Understanding Impact of Twitter Feed on Bitcoin Price and Trading Patterns

Comments · 136 Views

‘‘Cryptocurrency trading was one of the most exciting jobs of 2017’’. High return on investment has attracted many people towards this crypto market. Let's see if we are able to improve Bitcoin price prediction using Twitter sentiment


In 2017, the cryptocurrencies market value rose from 19 Billion USD to 741 Billion USD. Bitcoin had a 59.87 % market cap where Bitcoin price increased 2000 %  An exponential increase in market price had attracted everyone to invest and make money


Bitcoin Price and Volume between Jan 01, 2017 to Feb 28,2018

 Cryptocurrencies are bought and traded on platforms similarity to stock market. These markets are not yet regulated by any country.Anyone can buy and sell them across the world at any time. Government announcements, regulations, alliances, and promotions from famous personalities play a key role in deciding the price of cryptocurrencies. If a statement is made in the USA, the news propagates
to other countries like India, China via the internet, Social media websites, etc.

Problem Statement

We would like to answer the following in this article 

  • If using state of art context-based model gives better classification compared to statistical models for Twitter feed
  • Build a model to predict Bitcoin price
  • Check if there exists any relation between bitcoin price and twitter feed
  • If using market sentiment through twitter we can improve the bitcoin price prediction

Proposed Model

We approach the above problem statement in the following way:

  • Build a classifier for sentiment  classification 
    • Compare Bag of words model and BERT
  • Build a tweet extraction pipeline and use best model from previous experiment for classification 
  • Build a predictive model for predicting the price of bitcoin

Sentiment Model

Sentiment Analysis Pipeline for Twitter Tweets


As we are using twitter feed for aggregating Bitcoin opinion for a day, the tweets are posted throughout the day, which needs to be collected and processed each day. Using Twitter API, we first extract Bitcoin-related tweets from the API using ‘‘#BTC’’, ‘‘#BITCOIN’’ hashtags, with the English language as the filter.

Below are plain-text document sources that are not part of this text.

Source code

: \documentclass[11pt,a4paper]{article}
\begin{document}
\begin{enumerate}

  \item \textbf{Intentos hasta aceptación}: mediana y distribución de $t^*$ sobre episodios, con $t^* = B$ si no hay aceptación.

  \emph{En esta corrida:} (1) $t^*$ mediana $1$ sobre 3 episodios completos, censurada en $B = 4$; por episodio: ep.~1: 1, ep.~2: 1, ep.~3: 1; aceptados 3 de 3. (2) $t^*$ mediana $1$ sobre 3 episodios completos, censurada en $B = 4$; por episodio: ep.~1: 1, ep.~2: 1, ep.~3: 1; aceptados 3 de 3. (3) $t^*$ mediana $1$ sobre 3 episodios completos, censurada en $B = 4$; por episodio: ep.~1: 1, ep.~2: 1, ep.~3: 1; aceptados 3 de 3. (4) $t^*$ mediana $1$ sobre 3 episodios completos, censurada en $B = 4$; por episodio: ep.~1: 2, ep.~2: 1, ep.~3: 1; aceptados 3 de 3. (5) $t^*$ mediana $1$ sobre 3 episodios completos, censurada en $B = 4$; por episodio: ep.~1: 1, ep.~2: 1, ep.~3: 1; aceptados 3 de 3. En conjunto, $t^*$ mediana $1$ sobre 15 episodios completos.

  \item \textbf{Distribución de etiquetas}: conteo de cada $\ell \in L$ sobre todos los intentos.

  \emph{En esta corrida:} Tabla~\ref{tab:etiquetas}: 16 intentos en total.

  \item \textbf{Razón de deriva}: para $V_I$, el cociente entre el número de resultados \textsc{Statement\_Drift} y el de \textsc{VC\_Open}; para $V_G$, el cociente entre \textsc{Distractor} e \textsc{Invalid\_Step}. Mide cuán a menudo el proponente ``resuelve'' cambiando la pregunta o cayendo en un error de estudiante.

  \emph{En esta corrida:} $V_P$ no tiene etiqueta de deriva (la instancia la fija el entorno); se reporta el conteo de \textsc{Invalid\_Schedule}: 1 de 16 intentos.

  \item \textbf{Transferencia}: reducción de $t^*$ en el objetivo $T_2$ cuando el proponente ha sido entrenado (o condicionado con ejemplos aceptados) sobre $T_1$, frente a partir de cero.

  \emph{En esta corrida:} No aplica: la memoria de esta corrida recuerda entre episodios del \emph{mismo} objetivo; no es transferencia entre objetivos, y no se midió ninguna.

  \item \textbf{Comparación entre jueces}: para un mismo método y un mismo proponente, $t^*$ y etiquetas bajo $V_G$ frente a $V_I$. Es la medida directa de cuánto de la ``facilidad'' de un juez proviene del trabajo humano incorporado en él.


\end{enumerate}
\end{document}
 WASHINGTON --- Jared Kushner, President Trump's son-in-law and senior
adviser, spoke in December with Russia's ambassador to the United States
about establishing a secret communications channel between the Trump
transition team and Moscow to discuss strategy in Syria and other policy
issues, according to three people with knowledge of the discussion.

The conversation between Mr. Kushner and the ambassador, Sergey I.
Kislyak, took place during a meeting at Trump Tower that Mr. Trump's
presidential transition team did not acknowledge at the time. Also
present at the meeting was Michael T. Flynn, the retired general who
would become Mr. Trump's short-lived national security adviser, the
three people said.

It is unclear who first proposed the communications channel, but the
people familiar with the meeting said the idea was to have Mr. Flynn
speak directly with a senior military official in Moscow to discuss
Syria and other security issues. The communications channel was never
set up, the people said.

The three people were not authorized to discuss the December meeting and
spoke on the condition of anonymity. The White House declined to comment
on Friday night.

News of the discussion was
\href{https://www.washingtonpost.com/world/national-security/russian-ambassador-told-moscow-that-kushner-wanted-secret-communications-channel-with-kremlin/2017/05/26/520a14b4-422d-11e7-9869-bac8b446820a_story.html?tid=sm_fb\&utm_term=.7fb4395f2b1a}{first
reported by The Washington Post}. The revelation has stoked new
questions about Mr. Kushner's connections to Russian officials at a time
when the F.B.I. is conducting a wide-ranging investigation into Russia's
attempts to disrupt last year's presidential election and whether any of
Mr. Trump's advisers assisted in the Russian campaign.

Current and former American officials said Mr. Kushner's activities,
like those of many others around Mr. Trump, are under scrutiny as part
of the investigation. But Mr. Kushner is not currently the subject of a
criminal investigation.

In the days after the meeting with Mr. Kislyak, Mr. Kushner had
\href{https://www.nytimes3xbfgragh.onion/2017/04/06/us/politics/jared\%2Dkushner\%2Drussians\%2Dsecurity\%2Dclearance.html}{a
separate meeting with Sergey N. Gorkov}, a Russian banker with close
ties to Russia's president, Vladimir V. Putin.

Once the tweets are collected, they are pre-processed using pre-processing techniques, which will pass through a classification algorithm for classifying. If the individual tweet is positive 1 or negative 0, as shown in Figure.

Once all the tweets are classified, we need to aggregate that day’s overall sentiment, i.e., if it was a positive day for Bitcoin stating people were supporting bitcoin or negative day stating
people were not supported on that day.


Predictive Model


Prophet Model


We use the Prophet model to capture daily, weekly trends, and perform well for daily predictions; hence we choose this model to set up a base model to predict the bitcoin price. We are using
the sliding window technique, as shown in Figure.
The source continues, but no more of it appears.